Thank you all for your shares. This is such a complicated journey for me. On the one hand , I love my AH, on the other hand I absolutely abhor the lying, abusive and manipulative jerk he can be. Is it the disease 100%? Or is it actually that he IS a lying, abusive and manipulative jerk who just happens to have a drinking problem?? How do we know??


I love all of the shares on this thread. 

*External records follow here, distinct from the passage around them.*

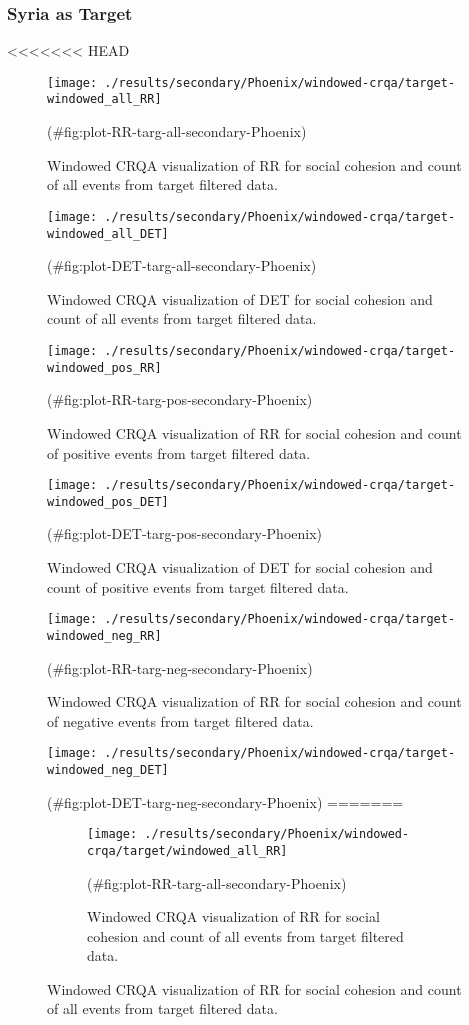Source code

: \begin{appendix}
\hypertarget{syria-as-target}{%
\subsubsection{Syria as Target}\label{syria-as-target}}

<<<<<<< HEAD
\begin{figure}
\texttt{[image: ./results/secondary/Phoenix/windowed-crqa/target-windowed\_all\_RR]} \caption{Windowed CRQA visualization of RR for social cohesion and count of all events from target filtered data.}(\#fig:plot-RR-targ-all-secondary-Phoenix)
\end{figure}

\begin{figure}
\texttt{[image: ./results/secondary/Phoenix/windowed-crqa/target-windowed\_all\_DET]} \caption{Windowed CRQA visualization of DET for social cohesion and count of all events from target filtered data.}(\#fig:plot-DET-targ-all-secondary-Phoenix)
\end{figure}

\begin{figure}
\texttt{[image: ./results/secondary/Phoenix/windowed-crqa/target-windowed\_pos\_RR]} \caption{Windowed CRQA visualization of RR for social cohesion and count of positive events from target filtered data.}(\#fig:plot-RR-targ-pos-secondary-Phoenix)
\end{figure}

\begin{figure}
\texttt{[image: ./results/secondary/Phoenix/windowed-crqa/target-windowed\_pos\_DET]} \caption{Windowed CRQA visualization of DET for social cohesion and count of positive events from target filtered data.}(\#fig:plot-DET-targ-pos-secondary-Phoenix)
\end{figure}

\begin{figure}
\texttt{[image: ./results/secondary/Phoenix/windowed-crqa/target-windowed\_neg\_RR]} \caption{Windowed CRQA visualization of RR for social cohesion and count of negative events from target filtered data.}(\#fig:plot-RR-targ-neg-secondary-Phoenix)
\end{figure}

\begin{figure}
\texttt{[image: ./results/secondary/Phoenix/windowed-crqa/target-windowed\_neg\_DET]} \caption{Windowed CRQA visualization of DET for social cohesion and count of negative events from target filtered data.}(\#fig:plot-DET-targ-neg-secondary-Phoenix)
=======
\begin{figure}[!h]
\texttt{[image: ./results/secondary/Phoenix/windowed-crqa/target/windowed\_all\_RR]} \caption{Windowed CRQA visualization of RR for social cohesion and count of all events from target filtered data.}(\#fig:plot-RR-targ-all-secondary-Phoenix)
\end{figure}


\end{figure}
\end{appendix}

The reality is you don't and won't know until it actually happens.  Some people are just jerks .. it doesn't matter if there is alcohol involved or not .. it is a personality issue.  Drinking/addiction is a tri-fold disease .. mind, body, and spirit (I say emotional sobriety or lack of it).  It physical affects of drinking is only the tip of the iceberg when it comes to actual emotional sobriety.  It involves healing everything.  I can be just as "drunk" emotionally as an active A can be on any given day.  Those are the days I forget my program and revert back to behaviors that I no longer need to feel safe. 

So sometimes you remove the alcohol and you are left with just an ass for lack of a better term.  There's no real way to tell.  I can tell you from my experience of dealing with my XAH that I have learned dealing with him is like dealing with my youngest son .. he's got the mentality of a rebellious 15 year old teenager and I believe that is when his issues with alcohol started. 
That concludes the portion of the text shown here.